• [Task to complete] Your answer must repeat all of the entries word for word, without any images.

Dataset content START

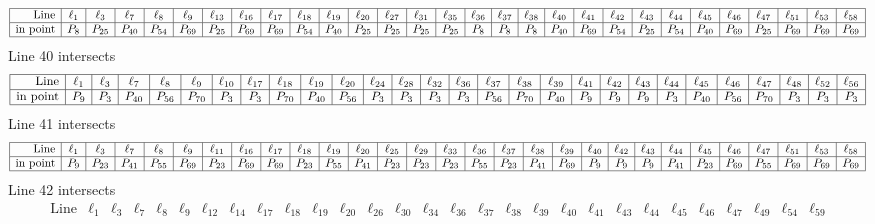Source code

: \documentclass{article}
\begin{document}
{$$\begin{array}{|r*{28}{|c}|}
\hline
\mbox{Line}  & \ell_{1} & \ell_{3} & \ell_{7} & \ell_{8} & \ell_{9} & \ell_{13} & \ell_{16} & \ell_{17} & \ell_{18} & \ell_{19} & \ell_{20} & \ell_{27} & \ell_{31} & \ell_{35} & \ell_{36} & \ell_{37} & \ell_{38} & \ell_{40} & \ell_{41} & \ell_{42} & \ell_{43} & \ell_{44} & \ell_{45} & \ell_{46} & \ell_{47} & \ell_{51} & \ell_{53} & \ell_{58}\\
\hline
\mbox{in point}  & P_{8} & P_{25} & P_{40} & P_{54} & P_{69} & P_{25} & P_{69} & P_{69} & P_{54} & P_{40} & P_{25} & P_{25} & P_{25} & P_{25} & P_{8} & P_{8} & P_{8} & P_{40} & P_{69} & P_{54} & P_{25} & P_{54} & P_{40} & P_{69} & P_{25} & P_{69} & P_{69} & P_{69}\\
\hline
\end{array}
$$
Line 40 intersects 
$$
\begin{array}{|r*{27}{|c}|}
\hline
\mbox{Line}  & \ell_{1} & \ell_{3} & \ell_{7} & \ell_{8} & \ell_{9} & \ell_{10} & \ell_{17} & \ell_{18} & \ell_{19} & \ell_{20} & \ell_{24} & \ell_{28} & \ell_{32} & \ell_{36} & \ell_{37} & \ell_{38} & \ell_{39} & \ell_{41} & \ell_{42} & \ell_{43} & \ell_{44} & \ell_{45} & \ell_{46} & \ell_{47} & \ell_{48} & \ell_{52} & \ell_{56}\\
\hline
\mbox{in point}  & P_{9} & P_{3} & P_{40} & P_{56} & P_{70} & P_{3} & P_{3} & P_{70} & P_{40} & P_{56} & P_{3} & P_{3} & P_{3} & P_{3} & P_{56} & P_{70} & P_{40} & P_{9} & P_{9} & P_{9} & P_{3} & P_{40} & P_{56} & P_{70} & P_{3} & P_{3} & P_{3}\\
\hline
\end{array}
$$
Line 41 intersects 
$$
\begin{array}{|r*{28}{|c}|}
\hline
\mbox{Line}  & \ell_{1} & \ell_{3} & \ell_{7} & \ell_{8} & \ell_{9} & \ell_{11} & \ell_{16} & \ell_{17} & \ell_{18} & \ell_{19} & \ell_{20} & \ell_{25} & \ell_{29} & \ell_{33} & \ell_{36} & \ell_{37} & \ell_{38} & \ell_{39} & \ell_{40} & \ell_{42} & \ell_{43} & \ell_{44} & \ell_{45} & \ell_{46} & \ell_{47} & \ell_{51} & \ell_{53} & \ell_{58}\\
\hline
\mbox{in point}  & P_{9} & P_{23} & P_{41} & P_{55} & P_{69} & P_{23} & P_{69} & P_{69} & P_{23} & P_{55} & P_{41} & P_{23} & P_{23} & P_{23} & P_{55} & P_{23} & P_{41} & P_{69} & P_{9} & P_{9} & P_{9} & P_{41} & P_{23} & P_{69} & P_{55} & P_{69} & P_{69} & P_{69}\\
\hline
\end{array}
$$
Line 42 intersects 
$$
\begin{array}{|r*{28}{|c}|}
\hline
\mbox{Line}  & \ell_{1} & \ell_{3} & \ell_{7} & \ell_{8} & \ell_{9} & \ell_{12} & \ell_{14} & \ell_{17} & \ell_{18} & \ell_{19} & \ell_{20} & \ell_{26} & \ell_{30} & \ell_{34} & \ell_{36} & \ell_{37} & \ell_{38} & \ell_{39} & \ell_{40} & \ell_{41} & \ell_{43} & \ell_{44} & \ell_{45} & \ell_{46} & \ell_{47} & \ell_{49} & \ell_{54} & \ell_{59}\\

\end{array}$$}
\end{document}
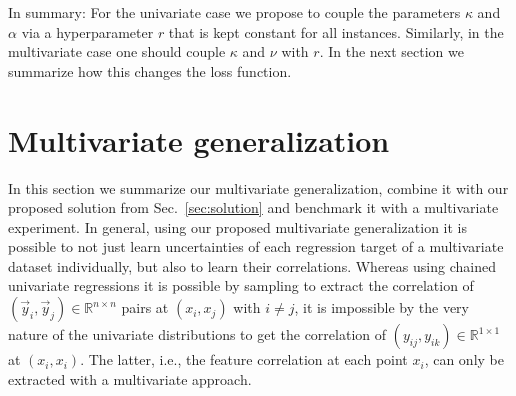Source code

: \documentclass{article}
\begin{document}
In summary: For the univariate case we propose to couple the parameters $\kappa$ and $\alpha$ via a hyperparameter $r$ that is kept constant for all instances.
Similarly, in the multivariate case one should couple $\kappa$ and $\nu$ with $r$.
In the next section we summarize how this changes the loss function.

\section{Multivariate generalization}
\label{sec:multi}
In this section we summarize our multivariate generalization, combine it with our proposed solution from Sec.~\ref{sec:solution} and benchmark it with a multivariate experiment.
In general, using our proposed multivariate generalization it is possible to not just learn uncertainties of each regression target of a multivariate dataset individually, but also to learn their correlations.
Whereas using chained univariate regressions it is possible by sampling to extract the correlation of $(\vec{y}_i, \vec{y}_j) \in \mathbb{R}^{n \times n}$ pairs at $(x_i, x_j)$ with $i \neq j$, it is impossible by the very nature of the univariate distributions to get the correlation of $(y_{ij}, y_{ik}) \in \mathbb{R}^{1 \times 1}$ at $(x_i, x_i)$.
The latter, i.e., the feature correlation at each point $x_i$, can only be extracted with a multivariate approach.
\end{document}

Dataset content END

• [Result for this exercise]
Source code

: \documentclass{article}
\begin{document}
{$$\begin{array}{|r*{28}{|c}|}
\hline
\mbox{Line}  & \ell_{1} & \ell_{3} & \ell_{7} & \ell_{8} & \ell_{9} & \ell_{13} & \ell_{16} & \ell_{17} & \ell_{18} & \ell_{19} & \ell_{20} & \ell_{27} & \ell_{31} & \ell_{35} & \ell_{36} & \ell_{37} & \ell_{38} & \ell_{40} & \ell_{41} & \ell_{42} & \ell_{43} & \ell_{44} & \ell_{45} & \ell_{46} & \ell_{47} & \ell_{51} & \ell_{53} & \ell_{58}\\
\hline
\mbox{in point}  & P_{8} & P_{25} & P_{40} & P_{54} & P_{69} & P_{25} & P_{69} & P_{69} & P_{54} & P_{40} & P_{25} & P_{25} & P_{25} & P_{25} & P_{8} & P_{8} & P_{8} & P_{40} & P_{69} & P_{54} & P_{25} & P_{54} & P_{40} & P_{69} & P_{25} & P_{69} & P_{69} & P_{69}\\
\hline
\end{array}
$$
Line 40 intersects 
$$
\begin{array}{|r*{27}{|c}|}
\hline
\mbox{Line}  & \ell_{1} & \ell_{3} & \ell_{7} & \ell_{8} & \ell_{9} & \ell_{10} & \ell_{17} & \ell_{18} & \ell_{19} & \ell_{20} & \ell_{24} & \ell_{28} & \ell_{32} & \ell_{36} & \ell_{37} & \ell_{38} & \ell_{39} & \ell_{41} & \ell_{42} & \ell_{43} & \ell_{44} & \ell_{45} & \ell_{46} & \ell_{47} & \ell_{48} & \ell_{52} & \ell_{56}\\
\hline
\mbox{in point}  & P_{9} & P_{3} & P_{40} & P_{56} & P_{70} & P_{3} & P_{3} & P_{70} & P_{40} & P_{56} & P_{3} & P_{3} & P_{3} & P_{3} & P_{56} & P_{70} & P_{40} & P_{9} & P_{9} & P_{9} & P_{3} & P_{40} & P_{56} & P_{70} & P_{3} & P_{3} & P_{3}\\
\hline
\end{array}
$$
Line 41 intersects 
$$
\begin{array}{|r*{28}{|c}|}
\hline
\mbox{Line}  & \ell_{1} & \ell_{3} & \ell_{7} & \ell_{8} & \ell_{9} & \ell_{11} & \ell_{16} & \ell_{17} & \ell_{18} & \ell_{19} & \ell_{20} & \ell_{25} & \ell_{29} & \ell_{33} & \ell_{36} & \ell_{37} & \ell_{38} & \ell_{39} & \ell_{40} & \ell_{42} & \ell_{43} & \ell_{44} & \ell_{45} & \ell_{46} & \ell_{47} & \ell_{51} & \ell_{53} & \ell_{58}\\
\hline
\mbox{in point}  & P_{9} & P_{23} & P_{41} & P_{55} & P_{69} & P_{23} & P_{69} & P_{69} & P_{23} & P_{55} & P_{41} & P_{23} & P_{23} & P_{23} & P_{55} & P_{23} & P_{41} & P_{69} & P_{9} & P_{9} & P_{9} & P_{41} & P_{23} & P_{69} & P_{55} & P_{69} & P_{69} & P_{69}\\
\hline
\end{array}
$$
Line 42 intersects 
$$
\begin{array}{|r*{28}{|c}|}
\hline
\mbox{Line}  & \ell_{1} & \ell_{3} & \ell_{7} & \ell_{8} & \ell_{9} & \ell_{12} & \ell_{14} & \ell_{17} & \ell_{18} & \ell_{19} & \ell_{20} & \ell_{26} & \ell_{30} & \ell_{34} & \ell_{36} & \ell_{37} & \ell_{38} & \ell_{39} & \ell_{40} & \ell_{41} & \ell_{43} & \ell_{44} & \ell_{45} & \ell_{46} & \ell_{47} & \ell_{49} & \ell_{54} & \ell_{59}\\

\end{array}$$}
\end{document}
Source code

: \documentclass{article}
\begin{document}
In summary: For the univariate case we propose to couple the parameters $\kappa$ and $\alpha$ via a hyperparameter $r$ that is kept constant for all instances.
Similarly, in the multivariate case one should couple $\kappa$ and $\nu$ with $r$.
In the next section we summarize how this changes the loss function.

\section{Multivariate generalization}
\label{sec:multi}
In this section we summarize our multivariate generalization, combine it with our proposed solution from Sec.~\ref{sec:solution} and benchmark it with a multivariate experiment.
In general, using our proposed multivariate generalization it is possible to not just learn uncertainties of each regression target of a multivariate dataset individually, but also to learn their correlations.
Whereas using chained univariate regressions it is possible by sampling to extract the correlation of $(\vec{y}_i, \vec{y}_j) \in \mathbb{R}^{n \times n}$ pairs at $(x_i, x_j)$ with $i \neq j$, it is impossible by the very nature of the univariate distributions to get the correlation of $(y_{ij}, y_{ik}) \in \mathbb{R}^{1 \times 1}$ at $(x_i, x_i)$.
The latter, i.e., the feature correlation at each point $x_i$, can only be extracted with a multivariate approach.
\end{document}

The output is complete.